First, let’s list some of the pros and cons of each of them.

GitHub Pages


  • Very familiar interface if you are already using GitHub for your projects.
  • Easy to setup. Just push your static website to the gh-pages branch and your website is ready.
  • Supports Jekyll out of the box.
  • Supports custom domains. Just add a file called CNAME to the root of your site, add an A record in the site’s DNS configuration, and you are done.


  • The code of your website will be public, unless you pay for a private repository.
  • Currently, there is no support for HTTPS for custom domains. It’s probably coming soon though.
  • Although Jekyll is supported, plug-in support is rather spotty.

Firebase Hosting

The following pros and cons are for the Spark plan, which is currently free.


  • Hosted by Google. Enough said.
  • Authentication, Cloud Messaging, and a whole lot of other handy services will be available to you.
  • A real-time database will be available to you, which can store 1 GB of data.
  • You’ll also have access to a blob store, which can store another 1 GB of data.
  • Support for HTTPS. A free certificate will be provisioned for your custom domain within 24 hours.


  • Only 10 GB of data transfer is allowed per month. But this is not really a big problem, if you use a CDN or AMP.
  • Command-line interface only.
  • No in-built support for any static site generator.



  • Creating a new website is as easy as pressing a single button.
  • Extremely easy and intuitive user interface. Both web-based and command-line interfaces are available. You can upload your website to Netlify by simply dragging and dropping the folder containing all its files. If you prefer using the terminal, the netlify deploy command is all you need.
  • Supports custom domains, and can automatically manage the DNS configuration for you.
  • Supports HTTPS. Adding HTTPs is again as easy as pressing one button. It automatically generates and assigns a Let’s Encrypt certificate for you.
  • Support for almost all the popular static site generators.
  • Can pull updates from GitHub and GitLab automatically.


  • None I can think of. It is relatively less well known, but I wouldn’t hold that against it.


In my opinion, Netlify is the best option available today. It has pretty much everything you’ll ever need from a static website host. Unlike Firebase Hosting, it has very generous bandwidth quotas. Unlike GitHub Pages, it supports HTTPS for custom domains.

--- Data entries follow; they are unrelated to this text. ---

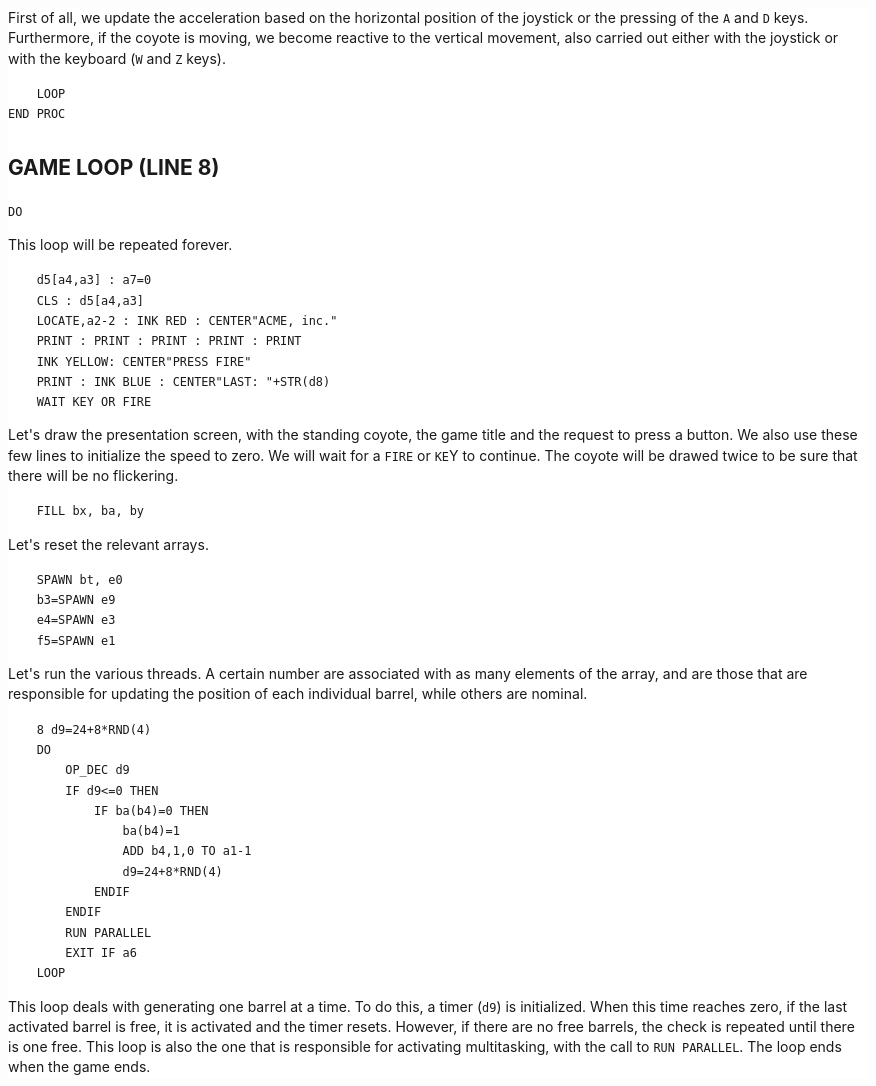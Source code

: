 First of all, we update the acceleration based on the horizontal position of the joystick or the pressing of the `A` and `D` keys. Furthermore, if the coyote is moving, we become reactive to the vertical movement, also carried out either with the joystick or with the keyboard (`W` and `Z` keys).

        LOOP
    END PROC

## GAME LOOP (LINE 8)

    DO

This loop will be repeated forever.

        d5[a4,a3] : a7=0
        CLS : d5[a4,a3]
        LOCATE,a2-2 : INK RED : CENTER"ACME, inc."
        PRINT : PRINT : PRINT : PRINT : PRINT
        INK YELLOW: CENTER"PRESS FIRE"        
        PRINT : INK BLUE : CENTER"LAST: "+STR(d8)
        WAIT KEY OR FIRE
        
Let's draw the presentation screen, with the standing coyote, the game title and the request to press a button. We also use these few lines to initialize the speed to zero. We will wait for a `FIRE` or `KE`Y to continue. The coyote will be drawed twice to be sure that there will be no flickering.

        FILL bx, ba, by

Let's reset the relevant arrays.

        SPAWN bt, e0
        b3=SPAWN e9
        e4=SPAWN e3
        f5=SPAWN e1

Let's run the various threads. A certain number are associated with as many elements of the array, and are those that are responsible for updating the position of each individual barrel, while others are nominal.

        8 d9=24+8*RND(4)
        DO
            OP_DEC d9
            IF d9<=0 THEN
                IF ba(b4)=0 THEN
                    ba(b4)=1
                    ADD b4,1,0 TO a1-1
                    d9=24+8*RND(4)
                ENDIF
            ENDIF
            RUN PARALLEL
            EXIT IF a6
        LOOP

This loop deals with generating one barrel at a time. To do this, a timer (`d9`) is initialized. When this time reaches zero, if the last activated barrel is free, it is activated and the timer resets. However, if there are no free barrels, the check is repeated until there is one free. This loop is also the one that is responsible for activating multitasking, with the call to `RUN PARALLEL`. The loop ends when the game ends.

By the way, using HTTPS is becoming very important these days. If your website doesn’t use HTTPS, it will be ranked poorly by Google. Browsers like Mozilla Firefox and Google Chrome will also show a scary Not Secure label while displaying it. That means, for now, using GitHub Pages is simply not an option.

Bonus Option

There is another host you could use. It’s called GitLab Pages. It has all the features that GitHub Pages has, but none of the short comings. In other words, it supports HTTPS for custom domains and offers free private repositories. Currently, however, you are expected to create and manage your SSL certificates yourself. That’s not a big problem because Let’s Encrypt certificates are quite easy to work with.